Post

LLM Fine-Tuning on DGX Spark: Building a Reusable Training Pipeline

LLM Fine-Tuning on DGX Spark: Building a Reusable Training Pipeline

A colleague’s team recently got access to an NVIDIA DGX Spark for LLM work, and I joined to help set up the infrastructure. Before anyone could start experimenting, we needed a reusable pipeline — something any collaborator could clone and run without debugging the environment from scratch. The goal wasn’t to fine-tune one model once. It was to build a template that handles everything from asset download to training to GPU profiling, portable across whoever uses the machine next.

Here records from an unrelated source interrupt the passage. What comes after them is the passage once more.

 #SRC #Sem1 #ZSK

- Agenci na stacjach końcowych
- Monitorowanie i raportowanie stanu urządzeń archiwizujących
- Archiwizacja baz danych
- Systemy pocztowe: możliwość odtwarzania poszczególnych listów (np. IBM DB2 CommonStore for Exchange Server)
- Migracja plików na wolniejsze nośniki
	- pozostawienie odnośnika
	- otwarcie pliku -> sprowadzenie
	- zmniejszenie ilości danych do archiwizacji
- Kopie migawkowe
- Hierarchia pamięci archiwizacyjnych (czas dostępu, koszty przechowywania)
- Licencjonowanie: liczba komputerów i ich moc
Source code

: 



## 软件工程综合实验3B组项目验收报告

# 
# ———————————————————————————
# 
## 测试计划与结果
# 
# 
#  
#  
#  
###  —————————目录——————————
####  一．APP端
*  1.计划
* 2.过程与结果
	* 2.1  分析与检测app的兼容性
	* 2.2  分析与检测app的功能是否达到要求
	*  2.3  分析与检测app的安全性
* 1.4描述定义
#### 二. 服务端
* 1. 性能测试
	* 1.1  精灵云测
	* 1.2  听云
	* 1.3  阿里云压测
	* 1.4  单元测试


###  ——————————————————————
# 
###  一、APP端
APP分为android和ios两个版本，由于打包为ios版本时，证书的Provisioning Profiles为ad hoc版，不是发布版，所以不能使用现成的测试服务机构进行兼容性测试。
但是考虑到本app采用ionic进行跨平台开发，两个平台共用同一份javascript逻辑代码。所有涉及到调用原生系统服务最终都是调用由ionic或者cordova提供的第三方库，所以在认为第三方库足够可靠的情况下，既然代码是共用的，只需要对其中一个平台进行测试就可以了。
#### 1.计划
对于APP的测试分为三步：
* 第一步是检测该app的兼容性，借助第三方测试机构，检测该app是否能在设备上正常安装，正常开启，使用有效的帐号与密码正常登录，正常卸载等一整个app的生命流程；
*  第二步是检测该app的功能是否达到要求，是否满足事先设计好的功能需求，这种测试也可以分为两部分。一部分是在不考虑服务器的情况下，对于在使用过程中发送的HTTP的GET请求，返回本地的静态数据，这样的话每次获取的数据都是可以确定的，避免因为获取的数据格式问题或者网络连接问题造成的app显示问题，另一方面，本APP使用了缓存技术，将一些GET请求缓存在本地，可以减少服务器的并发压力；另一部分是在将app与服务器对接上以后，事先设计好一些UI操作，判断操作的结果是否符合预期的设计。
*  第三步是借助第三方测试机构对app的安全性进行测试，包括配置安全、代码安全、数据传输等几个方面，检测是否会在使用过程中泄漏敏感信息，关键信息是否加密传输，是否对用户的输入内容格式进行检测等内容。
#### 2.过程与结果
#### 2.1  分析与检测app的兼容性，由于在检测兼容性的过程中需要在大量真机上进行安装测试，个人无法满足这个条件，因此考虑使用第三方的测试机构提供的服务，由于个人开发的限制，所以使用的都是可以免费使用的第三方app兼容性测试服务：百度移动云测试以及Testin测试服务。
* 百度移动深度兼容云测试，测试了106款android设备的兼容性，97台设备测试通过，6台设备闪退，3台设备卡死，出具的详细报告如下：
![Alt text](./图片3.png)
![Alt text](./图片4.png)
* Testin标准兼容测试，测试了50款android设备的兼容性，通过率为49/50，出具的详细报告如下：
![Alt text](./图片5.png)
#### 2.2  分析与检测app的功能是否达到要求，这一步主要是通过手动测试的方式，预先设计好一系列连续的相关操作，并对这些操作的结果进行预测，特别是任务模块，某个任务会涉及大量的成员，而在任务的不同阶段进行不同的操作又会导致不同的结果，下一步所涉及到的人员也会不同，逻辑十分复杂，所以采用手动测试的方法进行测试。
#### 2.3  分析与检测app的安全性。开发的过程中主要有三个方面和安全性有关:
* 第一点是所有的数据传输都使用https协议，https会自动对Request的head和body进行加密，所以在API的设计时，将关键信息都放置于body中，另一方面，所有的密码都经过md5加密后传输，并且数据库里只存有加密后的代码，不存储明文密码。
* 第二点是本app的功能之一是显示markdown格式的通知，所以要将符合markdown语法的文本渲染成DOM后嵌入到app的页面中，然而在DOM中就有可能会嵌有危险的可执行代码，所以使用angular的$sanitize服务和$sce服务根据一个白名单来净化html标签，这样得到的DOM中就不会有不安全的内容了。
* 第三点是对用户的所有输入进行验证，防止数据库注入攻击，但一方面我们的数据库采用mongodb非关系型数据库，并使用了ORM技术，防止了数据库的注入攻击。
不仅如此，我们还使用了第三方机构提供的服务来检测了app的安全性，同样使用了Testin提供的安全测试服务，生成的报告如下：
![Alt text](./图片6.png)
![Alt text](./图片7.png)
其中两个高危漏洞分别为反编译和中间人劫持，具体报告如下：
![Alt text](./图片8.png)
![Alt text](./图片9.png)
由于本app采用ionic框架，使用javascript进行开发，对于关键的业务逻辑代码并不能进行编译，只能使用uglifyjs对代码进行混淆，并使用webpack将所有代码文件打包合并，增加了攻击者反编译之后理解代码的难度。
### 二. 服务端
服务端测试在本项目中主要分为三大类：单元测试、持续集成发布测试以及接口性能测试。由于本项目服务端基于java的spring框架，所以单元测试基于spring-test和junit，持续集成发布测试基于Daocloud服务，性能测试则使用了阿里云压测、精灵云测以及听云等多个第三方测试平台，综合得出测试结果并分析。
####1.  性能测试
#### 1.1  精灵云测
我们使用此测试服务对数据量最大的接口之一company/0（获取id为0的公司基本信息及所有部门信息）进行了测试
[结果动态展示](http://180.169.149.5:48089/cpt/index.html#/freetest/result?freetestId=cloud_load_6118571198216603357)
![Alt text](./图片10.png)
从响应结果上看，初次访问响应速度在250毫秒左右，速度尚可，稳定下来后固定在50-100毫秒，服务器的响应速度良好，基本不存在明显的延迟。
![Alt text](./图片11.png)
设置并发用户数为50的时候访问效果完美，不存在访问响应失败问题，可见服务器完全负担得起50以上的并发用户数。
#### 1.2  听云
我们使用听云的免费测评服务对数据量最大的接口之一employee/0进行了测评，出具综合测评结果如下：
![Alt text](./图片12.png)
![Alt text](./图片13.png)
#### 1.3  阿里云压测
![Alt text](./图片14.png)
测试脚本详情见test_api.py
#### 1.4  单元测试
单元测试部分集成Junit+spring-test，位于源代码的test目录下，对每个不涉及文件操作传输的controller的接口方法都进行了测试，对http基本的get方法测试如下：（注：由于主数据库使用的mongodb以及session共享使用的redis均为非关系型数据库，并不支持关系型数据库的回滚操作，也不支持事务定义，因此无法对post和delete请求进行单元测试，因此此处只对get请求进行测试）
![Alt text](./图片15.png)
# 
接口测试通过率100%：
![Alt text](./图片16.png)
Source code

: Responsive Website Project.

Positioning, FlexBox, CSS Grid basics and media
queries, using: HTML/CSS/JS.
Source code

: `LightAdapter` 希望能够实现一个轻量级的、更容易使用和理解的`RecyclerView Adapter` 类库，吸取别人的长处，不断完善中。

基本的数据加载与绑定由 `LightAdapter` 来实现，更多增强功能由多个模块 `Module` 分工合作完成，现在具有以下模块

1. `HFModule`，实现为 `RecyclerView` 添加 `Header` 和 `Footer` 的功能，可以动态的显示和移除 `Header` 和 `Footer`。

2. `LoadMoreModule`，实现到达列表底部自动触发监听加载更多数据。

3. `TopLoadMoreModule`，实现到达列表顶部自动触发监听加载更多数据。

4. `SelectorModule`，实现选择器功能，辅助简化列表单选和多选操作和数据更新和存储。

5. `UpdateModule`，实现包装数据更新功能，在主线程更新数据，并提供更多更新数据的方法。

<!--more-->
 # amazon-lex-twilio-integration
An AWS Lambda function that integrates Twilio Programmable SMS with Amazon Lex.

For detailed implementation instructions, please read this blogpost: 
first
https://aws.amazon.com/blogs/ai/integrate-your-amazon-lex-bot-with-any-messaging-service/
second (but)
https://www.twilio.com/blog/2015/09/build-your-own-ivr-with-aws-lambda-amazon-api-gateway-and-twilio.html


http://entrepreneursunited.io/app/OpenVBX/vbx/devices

That turned out to be harder than the actual ML. The DGX Spark uses an ARM-based Grace Blackwell chip (aarch64), not x86_64. That single difference broke assumptions about Python packaging, Docker workflows, and GPU tooling that hold on every other machine I’ve worked with. Eleven distinct issues came up before the pipeline was solid. This post documents the architecture of the solution, the problems it had to survive, and the design decisions behind it.


The Hardware

The NVIDIA DGX Spark is a desktop AI workstation built on the Grace Blackwell GB10 chip:

SpecValue
Architectureaarch64 (ARM64)
GPU compute capabilitysm_121 (Blackwell)
Memory128 GB unified (shared CPU/GPU)
CUDA13.1 (driver 590.44.01, forward compatibility mode)
Host OSDebian 12

The unified memory is the headline feature — CPU and GPU share the same physical memory pool, so a model that would need multi-GPU setups on discrete hardware fits in a single device. But the ARM architecture is where the trouble starts.


The Pipeline

The deliverable is a single repository that any team member can clone onto the DGX Spark and run — no manual environment setup, no tribal knowledge required. It covers the full workflow: asset download, containerized training with LoRA, GPU profiling, and inference from the trained adapter.

1
2
3
4
5
6
7
8
llm-ft/
├── Dockerfile              # NGC-based container
├── pyproject.toml           # Dependencies
├── prefetch.py              # Pre-download HF assets (self-bootstrapping)
├── train_lora.py            # Training script (HuggingFace Trainer)
├── train_lora_lightning.py  # Training script (Lightning Trainer)
├── generate.py              # Inference with trained adapter
└── profile_nsys.sh          # Nsight Systems profiling wrapper

The default configuration fine-tunes Qwen2.5-1.5B-Instruct on the Databricks Dolly-15k dataset using LoRA — 18.5M trainable parameters (1.18% of the 1.6B total), producing a ~70 MB adapter. But the pipeline is model- and dataset-agnostic: swap --model and --dataset to fine-tune a different model on different data. A quick validation run on 200 samples finishes in 26 seconds; a full 3-epoch run on 15K samples takes significantly longer.


The Two-Machine Workflow

The DGX Spark has no display — all work is via SSH. I developed on a local Linux machine (x86_64) and deployed to the Spark (aarch64):

1
2
3
4
5
6
7
8
9
Local machine (x86_64)          DGX Spark (aarch64)
──────────────────────          ────────────────────
Edit code                 →     git pull
git push                  →     docker build
                                docker run
                                python train_lora.py
                          ←     scp profiler_logs
View in TensorBoard
View in Nsight Systems UI

This is typical for headless GPU servers. Results are copied back for visualization. The iteration cycle is: edit locally, push, pull on the Spark, rebuild the container, test.


Why Docker

The host has Python 3.12 but no PyTorch — and on aarch64, there are no CUDA wheels on PyPI. You can’t just pip install torch. The NGC container provides PyTorch 2.10.0 pre-built with CUDA 13.0 and sm_121 support, plus Nsight Systems, cuDNN, cuBLAS, and NCCL. It doesn’t include the HuggingFace ecosystem (transformers, peft, datasets, accelerate), so the Dockerfile adds those on top.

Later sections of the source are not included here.